About This Guide
This document describes using the Long FIR module to achieve improved (reduced) CPU utilization when processing very long FIR filters. The specific application described is a convolution reverberator.
Introduction
FIR filters, while very flexible and convenient to use, can take a lot of CPU cycles to process, if they are very long. The number of calculations required to process a single sample goes up as the square of the length of the filter in samples. So, a FIR filter with 100 coefficients will require 4 times as much processing as one with just 50 coefficients.
The Long Fir module improves on this by using a method known as FFT Convolution. Rather than needing N^2 computations per sample, only N * log2(N) computations are needed. The larger N is, the better the savings in CPU cycles. The tradeoff is an increased use of RAM.

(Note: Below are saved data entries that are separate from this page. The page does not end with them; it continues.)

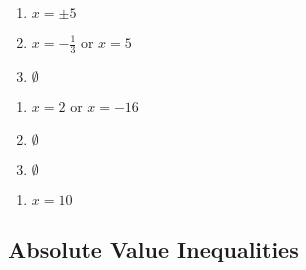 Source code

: \begin{multicols}{3}
\begin{enumerate}
	\item $x = \pm 5$
	\item $x = -\frac{1}{3} \text{ or } x = 5$
	\item $\emptyset$
\end{enumerate}	\setcounter{Review}{\value{enumi}}
\end{multicols}
\begin{multicols}{3}
\begin{enumerate}	\setcounter{enumi}{\value{Review}}
	\item $x = 2$ or $x = -16$
	\item $\emptyset$
	\item $\emptyset$
\end{enumerate}	\setcounter{Review}{\value{enumi}}
\end{multicols}
\begin{multicols}{3}
\begin{enumerate}	\setcounter{enumi}{\value{Review}}
	\item $x = 10$
\end{enumerate}	\setcounter{Review}{\value{enumi}}
\end{multicols}



\subsection*{Absolute Value Inequalities}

This example requires the use of AWE Designer Pro as we use a MATLAB script to process the impulse response (IR) WAV file and upload the coefficients to the Long FIR Modules.
Reference Data Set
We will use data from two WAV files representing the impulse responses of
the Cathedral Room at Shasta Lake Caverns in California.

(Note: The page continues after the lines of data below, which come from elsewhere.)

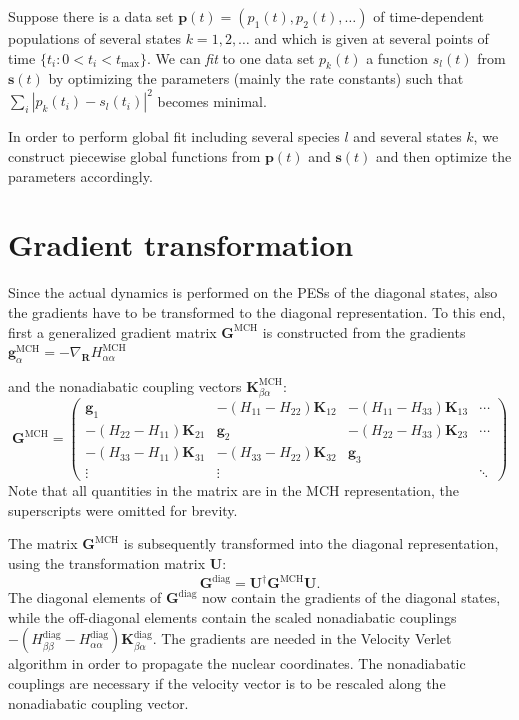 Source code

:\documentclass[a4paper,10pt,DIV=15,openany]{scrbook}
\newcommand{\tthdump}[1]{#1}
\newcommand{\VEC}[1]{\ensuremath{\mathbf{#1}}}
\begin{document}
Suppose there is a data set $\VEC{p}(t)=(p_1(t),p_2(t),\dots)$ of time-dependent populations of several states $k=1,2,\dots$ and which is given at several points of time $\{t_i: 0<t_i<t_\mathrm{max}\}$.
We can \textit{fit} to one data set $p_k(t)$ a function $s_l(t)$ from $\VEC{s}(t)$ by optimizing the parameters (mainly the rate constants) such that $\sum_i |p_k(t_i)-s_l(t_i)|^2$ becomes minimal.

In order to perform global fit including several species $l$ and several states $k$, we construct piecewise global functions from $\VEC{p}(t)$ and $\VEC{s}(t)$ and then optimize the parameters accordingly.





\section{Gradient transformation}\label{met:gradtra}

Since the actual dynamics is performed on the PESs of the diagonal states, also the gradients have to be transformed to the diagonal representation. To this end, first a generalized gradient matrix $\VEC{G}^{\text{MCH}}$ is constructed from the gradients %
\tthdump{%
$\VEC{g}^{\text{MCH}}_\alpha=-\nabla_\VEC{R}H_{\alpha\alpha}^{\text{MCH}}$%
}
and the nonadiabatic coupling vectors 
$\VEC{K}_{\beta\alpha}^{\text{MCH}}$:
\begin{equation}
  \VEC{G}^{\text{MCH}}=
  \begin{pmatrix}
    \VEC{g}_1   &-(H_{11}-H_{22})\VEC{K}_{12} &-(H_{11}-H_{33})\VEC{K}_{13} &\cdots\\
    -(H_{22}-H_{11})\VEC{K}_{21}      &\VEC{g}_2      &-(H_{22}-H_{33})\VEC{K}_{23}&\cdots\\
    -(H_{33}-H_{11})\VEC{K}_{31}      &-(H_{33}-H_{22})\VEC{K}_{32} &\VEC{g}_3\\
    \vdots      &\vdots         &       &\ddots
  \end{pmatrix}
\end{equation}
Note that all quantities in the matrix are in the MCH representation, the superscripts were omitted for brevity.

The matrix $\VEC{G}^{\text{MCH}}$ is subsequently transformed into the diagonal representation, using the transformation matrix $\VEC{U}$:
\begin{equation}
  \VEC{G}^{\text{diag}}=\VEC{U}^\dagger\VEC{G}^{\text{MCH}}\VEC{U}.
\end{equation}
The diagonal elements of $\VEC{G}^{\text{diag}}$ now contain the gradients of the diagonal states, while the off-diagonal elements contain the scaled nonadiabatic couplings $-(H^{\text{diag}}_{\beta\beta}-H^{\text{diag}}_{\alpha\alpha})\VEC{K}_{\beta\alpha}^{\text{diag}}$. The gradients are needed in the Velocity Verlet algorithm in order to propagate the nuclear coordinates. The nonadiabatic couplings are necessary if the velocity vector is to be rescaled along the nonadiabatic coupling vector.
\end{document}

http://www.echothief.com/cathedral-room-shasta-lake-caverns/
WAV file with 67,421 samples at 44.1 kHz sampling rate
Battery Benson, Jefferson County, Washington.
WAV file with 80,271 samples at 44.1 kHz sampling rate
By using the FIR block to process input audio with the data from these WAV files, we will create a “Convolution Reverb” that makes your audio sound like it would in the physical space.

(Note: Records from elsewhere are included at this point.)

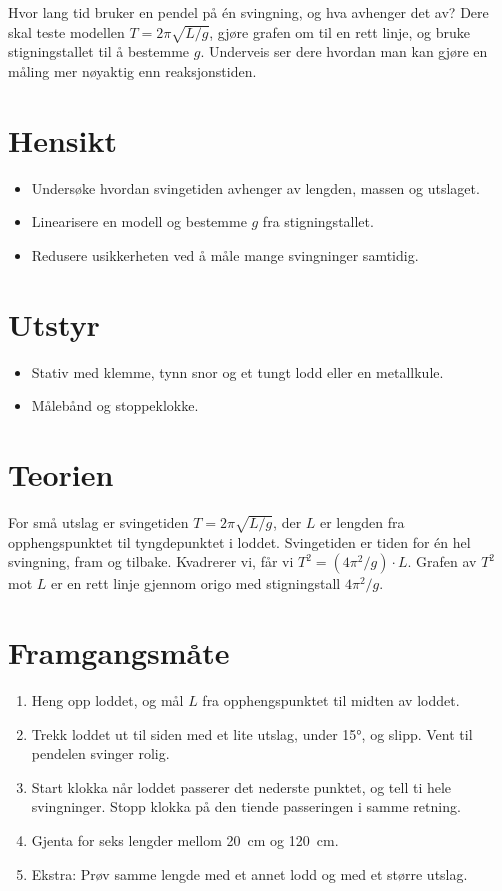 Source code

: \documentclass[11pt]{article}
\begin{document}

Hvor lang tid bruker en pendel på én svingning, og hva avhenger det av? Dere skal teste modellen $T = 2π\sqrt{L/g}$, gjøre grafen om til en rett linje, og bruke stigningstallet til å bestemme $g$. Underveis ser dere hvordan man kan gjøre en måling mer nøyaktig enn reaksjonstiden.

\section*{Hensikt}

\begin{itemize}
\item Undersøke hvordan svingetiden avhenger av lengden, massen og utslaget.
\item Linearisere en modell og bestemme $g$ fra stigningstallet.
\item Redusere usikkerheten ved å måle mange svingninger samtidig.
\end{itemize}

\section*{Utstyr}

\begin{itemize}
\item Stativ med klemme, tynn snor og et tungt lodd eller en metallkule.
\item Målebånd og stoppeklokke.
\end{itemize}

\section*{Teorien}

For små utslag er svingetiden $T = 2π\sqrt{L/g}$, der $L$ er lengden fra opphengspunktet til tyngdepunktet i loddet. Svingetiden er tiden for én hel svingning, fram og tilbake. Kvadrerer vi, får vi $T^{2} = (4π^{2}/g) \cdot L$. Grafen av $T^{2}$ mot $L$ er en rett linje gjennom origo med stigningstall $4π^{2}/g$.

\section*{Framgangsmåte}

\begin{enumerate}
\item Heng opp loddet, og mål $L$ fra opphengspunktet til midten av loddet.
\item Trekk loddet ut til siden med et lite utslag, under 15°, og slipp. Vent til pendelen svinger rolig.
\item Start klokka når loddet passerer det nederste punktet, og tell ti hele svingninger. Stopp klokka på den tiende passeringen i samme retning.
\item Gjenta for seks lengder mellom 20~cm og 120~cm.
\item Ekstra: Prøv samme lengde med et annet lodd og med et større utslag.
\end{enumerate}
\end{document}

Baseline Performance using the FIR Module
Load the file “ReferenceFirExample.awd” into AWE Designer. The FIR Block already contains the coefficients from the left side of the stereo WAV file representing the cavern’s impulse response.
Running this program gives the following results on a Windows 10 PC with the following specs:
AMD Ryzen 5 2600 CPU @ 3.40 GHz
16 GB RAM
AWE Server display:
Figure 1. Performance with FIR Module
Using the Long FIR Module
The steps needed to use the Long FIR module are:
Place the following files in the same folder.
CathedralReverb.wav
BatteryBenson.wav
format_long_fir_coeffs.m
LongFIRExample.awd
Open MATLAB and run “awe_designer” at the command prompt.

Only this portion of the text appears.